*** Opening of Given records ***

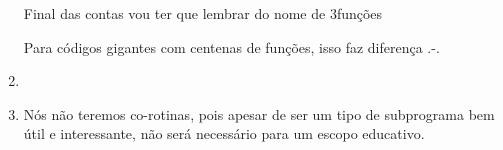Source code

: \documentclass[12pt, a4paper]{article}
\begin{document}
\begin{enumerate}
			\begin{comment}
            Com sobrecarga:
            
            	int soma(int a, int b)
            {
            return a+b;
            }
            	
            	float soma(float a, float b)
            {
            return a+b;
            }
            
            	int soma(String a, String b)
            {
            return a^b;
            }
            
            	Final das contas, posso lembrar o nome de apenas uma função e fazer:
            
            	soma(1, 2);
            	soma(1.5, 2.5);
            	soma(“teste”, “ ftw”);	
            
            	Sem sobrecarga:
            	
            	int somaInt(int a, int b)
            {
            return a+b;
            }
            	
            	float somaFloat(float a, float b)
            {
            return a+b;
            }
            
            	int somaString(String a, String b)
            {
            return a^b;
            }
            \end{comment}
            	Final das contas vou ter que lembrar do nome de 3funções
            
            	Para códigos gigantes com centenas de funções, isso faz diferença .-.

            \item

            \item
            Nós não teremos co-rotinas, pois apesar de ser um tipo de subprograma bem útil e interessante, não será necessário para um escopo educativo.
        \end{enumerate}
\end{document}
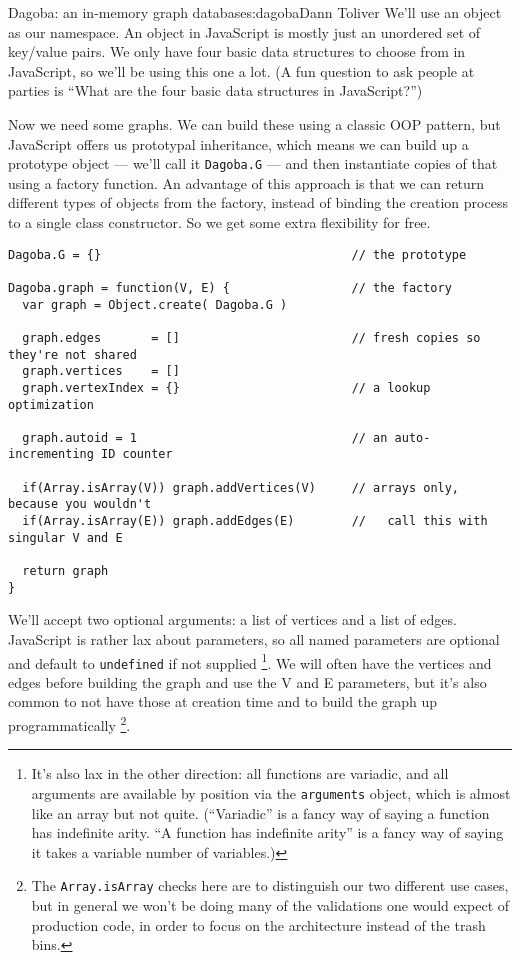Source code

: \begin{aosachapter}{Dagoba: an in-memory graph database}{s:dagoba}{Dann Toliver}
We'll use an object as our namespace. An object in JavaScript is mostly
just an unordered set of key/value pairs. We only have four basic data
structures to choose from in JavaScript, so we'll be using this one a
lot. (A fun question to ask people at parties is ``What are the four
basic data structures in JavaScript?'')

Now we need some graphs. We can build these using a classic OOP pattern,
but JavaScript offers us prototypal inheritance, which means we can
build up a prototype object --- we'll call it \texttt{Dagoba.G} --- and
then instantiate copies of that using a factory function. An advantage
of this approach is that we can return different types of objects from
the factory, instead of binding the creation process to a single class
constructor. So we get some extra flexibility for free.

\begin{verbatim}
Dagoba.G = {}                                   // the prototype

Dagoba.graph = function(V, E) {                 // the factory
  var graph = Object.create( Dagoba.G )

  graph.edges       = []                        // fresh copies so they're not shared
  graph.vertices    = []
  graph.vertexIndex = {}                        // a lookup optimization

  graph.autoid = 1                              // an auto-incrementing ID counter

  if(Array.isArray(V)) graph.addVertices(V)     // arrays only, because you wouldn't
  if(Array.isArray(E)) graph.addEdges(E)        //   call this with singular V and E

  return graph
}
\end{verbatim}

We'll accept two optional arguments: a list of vertices and a list of
edges. JavaScript is rather lax about parameters, so all named
parameters are optional and default to \texttt{undefined} if not
supplied \footnote{It's also lax in the other direction: all functions
  are variadic, and all arguments are available by position via the
  \texttt{arguments} object, which is almost like an array but not
  quite. (``Variadic'' is a fancy way of saying a function has
  indefinite arity. ``A function has indefinite arity'' is a fancy way
  of saying it takes a variable number of variables.)}. We will often
have the vertices and edges before building the graph and use the V and
E parameters, but it's also common to not have those at creation time
and to build the graph up programmatically \footnote{The
  \texttt{Array.isArray} checks here are to distinguish our two
  different use cases, but in general we won't be doing many of the
  validations one would expect of production code, in order to focus on
  the architecture instead of the trash bins.}.


\end{aosachapter}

*** Close of Given records ***

• Work task
Keeping every character as it is, restate the lines above that run from the line with "just an unordered" through the line with "Now we need", both included, and nothing else.

• Answer box
just an unordered set of key/value pairs. We only have four basic data
structures to choose from in JavaScript, so we'll be using this one a
lot. (A fun question to ask people at parties is ``What are the four
basic data structures in JavaScript?'')

Now we need some graphs. We can build these using a classic OOP pattern,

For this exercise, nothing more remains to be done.